◆ **WORK TASK**: Copy exactly the lines from the beginning of the data down to and including the line holding "Target berikut ditetapkan", without any pictures.

◆ **Stored data**:
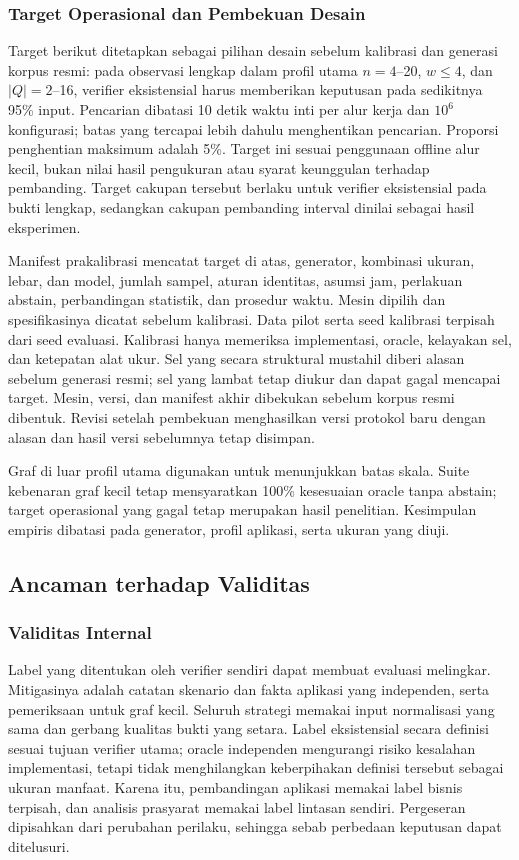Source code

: \subsubsection{Target Operasional dan Pembekuan Desain}
Target berikut ditetapkan sebagai pilihan desain sebelum kalibrasi dan generasi korpus resmi: pada observasi lengkap dalam profil utama $n=4$--20, $w\leq4$, dan $|Q|=2$--16, verifier eksistensial harus memberikan keputusan pada sedikitnya 95\% input. Pencarian dibatasi 10 detik waktu inti per alur kerja dan $10^6$ konfigurasi; batas yang tercapai lebih dahulu menghentikan pencarian. Proporsi penghentian maksimum adalah 5\%. Target ini sesuai penggunaan offline alur kecil, bukan nilai hasil pengukuran atau syarat keunggulan terhadap pembanding. Target cakupan tersebut berlaku untuk verifier eksistensial pada bukti lengkap, sedangkan cakupan pembanding interval dinilai sebagai hasil eksperimen.

Manifest prakalibrasi mencatat target di atas, generator, kombinasi ukuran, lebar, dan model, jumlah sampel, aturan identitas, asumsi jam, perlakuan abstain, perbandingan statistik, dan prosedur waktu. Mesin dipilih dan spesifikasinya dicatat sebelum kalibrasi. Data pilot serta seed kalibrasi terpisah dari seed evaluasi. Kalibrasi hanya memeriksa implementasi, oracle, kelayakan sel, dan ketepatan alat ukur. Sel yang secara struktural mustahil diberi alasan sebelum generasi resmi; sel yang lambat tetap diukur dan dapat gagal mencapai target. Mesin, versi, dan manifest akhir dibekukan sebelum korpus resmi dibentuk. Revisi setelah pembekuan menghasilkan versi protokol baru dengan alasan dan hasil versi sebelumnya tetap disimpan.

Graf di luar profil utama digunakan untuk menunjukkan batas skala. Suite kebenaran graf kecil tetap mensyaratkan 100\% kesesuaian oracle tanpa abstain; target operasional yang gagal tetap merupakan hasil penelitian. Kesimpulan empiris dibatasi pada generator, profil aplikasi, serta ukuran yang diuji.

\subsection{Ancaman terhadap Validitas}
\subsubsection{Validitas Internal}
Label yang ditentukan oleh verifier sendiri dapat membuat evaluasi melingkar. Mitigasinya adalah catatan skenario dan fakta aplikasi yang independen, serta pemeriksaan  untuk graf kecil. Seluruh strategi memakai input normalisasi yang sama dan gerbang kualitas bukti yang setara. Label eksistensial secara definisi sesuai tujuan verifier utama; oracle independen mengurangi risiko kesalahan implementasi, tetapi tidak menghilangkan keberpihakan definisi tersebut sebagai ukuran manfaat. Karena itu, pembandingan aplikasi memakai label bisnis terpisah, dan analisis prasyarat memakai label lintasan sendiri. Pergeseran  dipisahkan dari perubahan perilaku, sehingga sebab perbedaan keputusan dapat ditelusuri.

◆ **REPLY TO THE EXERCISE**:
Source code

: \subsubsection{Target Operasional dan Pembekuan Desain}
Target berikut ditetapkan sebagai pilihan desain sebelum kalibrasi dan generasi korpus resmi: pada observasi lengkap dalam profil utama $n=4$--20, $w\leq4$, dan $|Q|=2$--16, verifier eksistensial harus memberikan keputusan pada sedikitnya 95\% input. Pencarian dibatasi 10 detik waktu inti per alur kerja dan $10^6$ konfigurasi; batas yang tercapai lebih dahulu menghentikan pencarian. Proporsi penghentian maksimum adalah 5\%. Target ini sesuai penggunaan offline alur kecil, bukan nilai hasil pengukuran atau syarat keunggulan terhadap pembanding. Target cakupan tersebut berlaku untuk verifier eksistensial pada bukti lengkap, sedangkan cakupan pembanding interval dinilai sebagai hasil eksperimen.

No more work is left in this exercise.